Opinion
21-20508
09-07-2022
Appeal from the United States District Court for the Southern District of Texas USDC No. 4:18-cv-02869
Before Clement and Graves, Circuit Judges. [*]
JAMES E. GRAVES, JR., CIRCUIT JUDGE: [**]
This case involves monthly annuity payments by John Hancock Life Insurance Company as part of a decades-old structured settlement between the United States Department of Justice and Jennifer Wheatley. The settlement provided Wheatley with three lump sum payments along with monthly payments for her life, or until 2032, whichever was later. The policy designated the United States as the owner and the Estate of Jennifer Wheatley as the sole beneficiary for the monthly payments. It also vested the United States with sole authority to modify the beneficiary designation. When Wheatley died, John Hancock failed to pay her Estate and instead sent the monthly payments to Wheatley's ex-husband Jeremy Ward. After several months and multiple letters from Wheatley's Estate asserting its status as the annuity's sole beneficiary, John Hancock ceased all payments and filed an interpleader action to determine the proper beneficiary.
Because John Hancock filed an interpleader action despite the annuity's clear designation of the Wheatley Estate as beneficiary-which the United States had not modified-the district court abused its discretion in awarding attorneys' fees. We reverse this award and remand for further proceedings consistent with this opinion. However, we affirm the district court's pretrial rulings.
FACTUAL BACKGROUND
I. The Annuity
On January 1, 1988, John Hancock Life Insurance Company ("John Hancock"), previously known as Manufacturers Life Insurance Company, issued an annuity to the United States of America as part of a structured settlement between the United States Department of Justice and Jennifer Wheatley ("Wheatley"). The annuity included two types of payments: (1) guaranteed monthly payments beginning in 2003 when Wheatley turned eighteen; and (2) three lump sum payments paid in 1992, 1997, and 2002. The monthly payments were set to continue until Wheatley died or, if she died before December 10, 2032, the payments would be paid to her beneficiary. The annuity designated the executors or administrators of Wheatley's estate as the primary beneficiaries for the monthly payments.

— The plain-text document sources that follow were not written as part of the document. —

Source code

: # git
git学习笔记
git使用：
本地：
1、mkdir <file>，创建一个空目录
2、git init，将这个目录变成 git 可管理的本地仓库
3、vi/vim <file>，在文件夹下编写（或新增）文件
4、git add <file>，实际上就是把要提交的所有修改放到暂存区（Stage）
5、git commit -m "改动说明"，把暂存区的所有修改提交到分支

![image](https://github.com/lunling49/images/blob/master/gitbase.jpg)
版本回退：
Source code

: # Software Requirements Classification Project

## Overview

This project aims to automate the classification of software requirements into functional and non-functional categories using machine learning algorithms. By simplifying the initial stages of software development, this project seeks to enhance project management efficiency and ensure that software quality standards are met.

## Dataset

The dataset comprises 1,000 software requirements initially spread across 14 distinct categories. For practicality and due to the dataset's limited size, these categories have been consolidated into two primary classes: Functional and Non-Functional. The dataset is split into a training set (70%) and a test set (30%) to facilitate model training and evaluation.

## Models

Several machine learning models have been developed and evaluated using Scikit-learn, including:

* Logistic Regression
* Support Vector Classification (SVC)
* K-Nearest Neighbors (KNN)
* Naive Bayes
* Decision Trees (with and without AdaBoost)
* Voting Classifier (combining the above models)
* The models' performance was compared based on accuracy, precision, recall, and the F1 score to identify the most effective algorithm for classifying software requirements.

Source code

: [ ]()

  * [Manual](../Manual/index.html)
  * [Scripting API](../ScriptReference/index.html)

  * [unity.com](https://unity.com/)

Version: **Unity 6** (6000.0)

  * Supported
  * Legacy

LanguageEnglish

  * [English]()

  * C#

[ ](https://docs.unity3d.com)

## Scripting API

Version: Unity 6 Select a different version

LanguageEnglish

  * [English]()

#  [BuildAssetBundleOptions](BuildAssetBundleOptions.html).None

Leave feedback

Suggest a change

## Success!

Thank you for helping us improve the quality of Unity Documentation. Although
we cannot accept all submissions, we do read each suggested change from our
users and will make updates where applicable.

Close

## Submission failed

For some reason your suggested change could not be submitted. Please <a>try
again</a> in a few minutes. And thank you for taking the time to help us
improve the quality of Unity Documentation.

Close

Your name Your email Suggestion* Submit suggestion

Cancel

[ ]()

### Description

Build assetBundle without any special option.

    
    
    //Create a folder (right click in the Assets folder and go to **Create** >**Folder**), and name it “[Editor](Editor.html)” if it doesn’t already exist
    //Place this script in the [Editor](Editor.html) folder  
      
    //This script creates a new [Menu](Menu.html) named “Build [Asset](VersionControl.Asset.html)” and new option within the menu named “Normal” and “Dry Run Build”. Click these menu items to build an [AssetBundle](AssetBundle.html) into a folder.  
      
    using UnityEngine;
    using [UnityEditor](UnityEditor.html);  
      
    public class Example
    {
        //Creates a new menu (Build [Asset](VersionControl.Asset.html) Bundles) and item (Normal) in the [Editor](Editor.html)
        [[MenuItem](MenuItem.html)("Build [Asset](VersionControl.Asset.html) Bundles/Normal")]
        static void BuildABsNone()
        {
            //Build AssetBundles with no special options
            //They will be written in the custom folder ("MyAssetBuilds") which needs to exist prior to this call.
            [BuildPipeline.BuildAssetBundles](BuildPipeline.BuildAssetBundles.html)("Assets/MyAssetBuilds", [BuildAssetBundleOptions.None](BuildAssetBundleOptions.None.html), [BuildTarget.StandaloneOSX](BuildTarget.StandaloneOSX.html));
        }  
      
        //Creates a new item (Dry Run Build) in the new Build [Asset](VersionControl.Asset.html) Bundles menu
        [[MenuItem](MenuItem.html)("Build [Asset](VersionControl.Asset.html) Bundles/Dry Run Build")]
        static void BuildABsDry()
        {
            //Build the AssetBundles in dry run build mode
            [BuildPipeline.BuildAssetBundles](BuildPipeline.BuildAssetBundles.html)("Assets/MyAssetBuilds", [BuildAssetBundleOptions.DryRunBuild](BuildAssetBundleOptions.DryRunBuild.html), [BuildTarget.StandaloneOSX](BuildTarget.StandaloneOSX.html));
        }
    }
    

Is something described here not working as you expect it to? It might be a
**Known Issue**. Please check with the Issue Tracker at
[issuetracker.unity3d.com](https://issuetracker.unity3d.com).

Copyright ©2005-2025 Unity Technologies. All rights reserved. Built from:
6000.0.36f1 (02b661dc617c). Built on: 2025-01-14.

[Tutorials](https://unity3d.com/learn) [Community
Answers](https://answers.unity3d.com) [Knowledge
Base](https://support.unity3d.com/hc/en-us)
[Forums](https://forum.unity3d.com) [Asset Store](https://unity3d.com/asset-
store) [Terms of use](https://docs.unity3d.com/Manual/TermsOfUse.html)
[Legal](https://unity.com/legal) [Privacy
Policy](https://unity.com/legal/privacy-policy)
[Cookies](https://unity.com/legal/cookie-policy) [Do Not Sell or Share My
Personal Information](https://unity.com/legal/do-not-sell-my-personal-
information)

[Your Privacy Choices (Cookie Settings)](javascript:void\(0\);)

This appeal does not concern the lump sum payments.
The annuity states that "[d]uring the annuitant's lifetime you can change the beneficiary; you must give us notice in written form satisfactory to us." The annuity defines "you" as "the owner of the policy." The first page of the annuity indicates that the owner is the United States of America, and the parties do not contest ownership.
In December 2008, Wheatley submitted a change of beneficiary form to John Hancock on a life insurance beneficiary designation form. She listed her then-husband Jeremy Ward ("Ward") as the primary beneficiary and the secondary beneficiary as her mother-in-law, Annie R. Hall. On January 15, 2009, John Hancock sent a letter to Wheatley confirming the changes. Wheatley and Ward subsequently divorced.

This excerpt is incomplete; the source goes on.